ANN: unification-fd 0.7.0

Mon Mar 19 08:02:48 CET 2012

--------------------------------------------
-- unification-fd 0.7.0
--------------------------------------------

The unification-fd package offers generic functions for single-sorted 
first-order structural unification (think of programming in Prolog, or 
of the metavariables in type inference)[1][2]. The library *is* 
sufficient for implementing higher-rank type systems a la [Peyton Jones, 
Vytiniotis, Weirich, Shields], but bear in mind that unification 
variables are the metavariables of type inference--- not the type-variables.

An effort has been made to make the package as portable as possible. 
However, because it uses the ST monad and the mtl-2 package it can't be 
H98 nor H2010. However, it only uses the following common extensions 
which should be well supported[3]:

     Rank2Types
     MultiParamTypeClasses
     FunctionalDependencies -- Alas, necessary for type inference
     FlexibleContexts       -- Necessary for practical use of MPTCs
     FlexibleInstances      -- Necessary for practical use of MPTCs
     UndecidableInstances   -- For Show instances due to two-level types

--------------------------------------------
-- Changes (since 0.6.0)
--------------------------------------------

This release is another major API breaking release. Apologies, but 
things are a lot cleaner now and hopefully the API won't break again for 
a while. The biggest change is that the definition of terms has changed 
from the previous:

     data MutTerm v t
         = MutVar  !v
         | MutTerm !(t (MutTerm v t))

To the much nicer:

     data UTerm t v
         = UVar  !v
         | UTerm !(t (UTerm t v))

The old mnemonic of "mutable terms" was inherited from the code's 
previous life implementing a logic programming language; but when I was 
playing around with implementing a type checker I realized that the 
names don't really make sense outside of that original context. So the 
new mnemonic is "unification terms". In addition to being a bit shorter, 
it should help clarify the separation of concerns (e.g., between 
unification variables vs lambda-term variables, type variables, etc.).

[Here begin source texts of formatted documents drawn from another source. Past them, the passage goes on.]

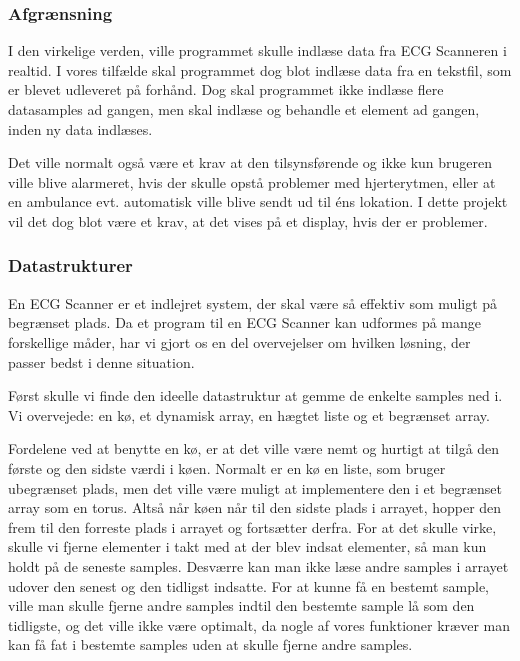 \documentclass{article}
\begin{document}
\subsubsection{Afgrænsning}
I den virkelige verden, ville programmet skulle indlæse data fra ECG Scanneren i realtid. I vores tilfælde skal programmet dog blot indlæse data fra en tekstfil, som er blevet udleveret på forhånd. Dog skal programmet ikke indlæse flere datasamples ad gangen, men skal indlæse og behandle et element ad gangen, inden ny data indlæses.

Det ville normalt også være et krav at den tilsynsførende og ikke kun brugeren ville blive alarmeret, hvis der skulle opstå problemer med hjerterytmen, eller at en ambulance evt. automatisk ville blive sendt ud til éns lokation. I dette projekt vil det dog blot være et krav, at det vises på et display, hvis der er problemer.

\subsubsection{Datastrukturer}
En ECG Scanner er et indlejret system, der skal være så effektiv som muligt på begrænset plads. Da et program til en ECG Scanner kan udformes på mange forskellige måder, har vi gjort os en del overvejelser om hvilken løsning, der passer bedst i denne situation.

Først skulle vi finde den ideelle datastruktur at gemme de enkelte samples ned i. Vi overvejede: en kø, et dynamisk array, en hægtet liste og et begrænset array.

Fordelene ved at benytte en kø, er at det ville være nemt og hurtigt at tilgå den første og den sidste værdi i køen. Normalt er en kø en liste, som bruger ubegrænset plads, men det ville være muligt at implementere den i et begrænset array som en torus. Altså når køen når til den sidste plads i arrayet, hopper den frem til den forreste plads i arrayet og fortsætter derfra. For at det skulle virke, skulle vi fjerne elementer i takt med at der blev indsat elementer, så man kun holdt på de seneste samples. Desværre kan man ikke læse andre samples i arrayet udover den senest og den tidligst indsatte. For at kunne få en bestemt sample, ville man skulle fjerne andre samples indtil den bestemte sample lå som den tidligste, og det ville ikke være optimalt, da nogle af vores funktioner kræver man kan få fat i bestemte samples uden at skulle fjerne andre samples.
\end{document}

The swapping of the type parameters is so that UTerm can have instances 
for Functor, Monad, etc. This change should've been made along with the 
re-kinding of variable types back in version 0.6.0, since the UTerm type 
is the free monad generated by t. I've provided all the category 
theoretic instances I could imagine some plausible reason for wanting. 
Since it's free, there are a bunch more I haven't implemented since they 
don't really make sense for structural terms (e.g., MonadTrans, 
MonadWriter, MonadReader, MonadState, MonadError, MonadCont). If you can 
come up with some compelling reason to want those instances, I can add 
them in the future.

Since the order of type parameters to BindingMonad, UnificationFailure, 
Rank, and RankedBindingMonad was based on analogy to the order for 
terms, I've also swapped the order in all of them for consistency.

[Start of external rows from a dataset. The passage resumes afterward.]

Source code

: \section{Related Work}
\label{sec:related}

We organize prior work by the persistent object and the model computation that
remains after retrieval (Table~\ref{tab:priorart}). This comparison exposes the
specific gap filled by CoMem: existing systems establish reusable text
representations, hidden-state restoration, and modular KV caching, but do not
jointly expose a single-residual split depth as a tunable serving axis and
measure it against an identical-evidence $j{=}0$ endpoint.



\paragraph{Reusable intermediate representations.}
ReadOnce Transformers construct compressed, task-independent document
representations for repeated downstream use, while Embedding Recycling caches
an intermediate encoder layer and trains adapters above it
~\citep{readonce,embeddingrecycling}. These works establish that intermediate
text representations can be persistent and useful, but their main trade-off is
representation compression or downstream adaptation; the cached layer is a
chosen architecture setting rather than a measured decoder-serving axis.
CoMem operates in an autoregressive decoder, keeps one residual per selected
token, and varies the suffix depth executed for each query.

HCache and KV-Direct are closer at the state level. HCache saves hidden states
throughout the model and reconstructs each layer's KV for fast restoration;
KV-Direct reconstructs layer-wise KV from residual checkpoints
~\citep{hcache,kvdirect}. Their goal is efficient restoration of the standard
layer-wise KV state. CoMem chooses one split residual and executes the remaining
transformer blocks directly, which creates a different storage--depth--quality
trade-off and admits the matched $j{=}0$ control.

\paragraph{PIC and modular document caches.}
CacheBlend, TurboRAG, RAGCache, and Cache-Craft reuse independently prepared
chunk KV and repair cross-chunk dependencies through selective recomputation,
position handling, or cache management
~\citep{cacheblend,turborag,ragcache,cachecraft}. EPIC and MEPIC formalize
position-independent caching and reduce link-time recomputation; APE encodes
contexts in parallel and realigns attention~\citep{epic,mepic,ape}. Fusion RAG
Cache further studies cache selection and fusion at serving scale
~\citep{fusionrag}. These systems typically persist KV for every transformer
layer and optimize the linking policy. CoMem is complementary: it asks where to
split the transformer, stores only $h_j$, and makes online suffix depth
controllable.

I've removed the eqVar method of the Variable class, and instead added 
an Eq superclass constraint. Again, this should've happened with the 
re-kinding of variables back in version 0.6.0. A major benefit of this 
change is that now you can use all those library functions which require 
Eq (e.g., many of the set-theoretic operations on lists, like (\\) and 
elem).

I've added new functions: getFreeVarsAll, applyBindingsAll, freshenAll; 
which are like the versions without "All", except they're lifted to 
operate over Foldable/Traversable collections of terms. This is crucial 
for freshenAll because it allows you to retain sharing of variables 
among the collection of terms. Whereas it's merely an optimization for 
the others (saves time for getFreeVarsAll, saves space for 
applyBindingsAll).

The type of the seenAs function has also changed, to ensure that 
variables can only be seen as structure rather than as any UTerm.

Thanks to Roman Cheplyaka for suggesting many of these changes.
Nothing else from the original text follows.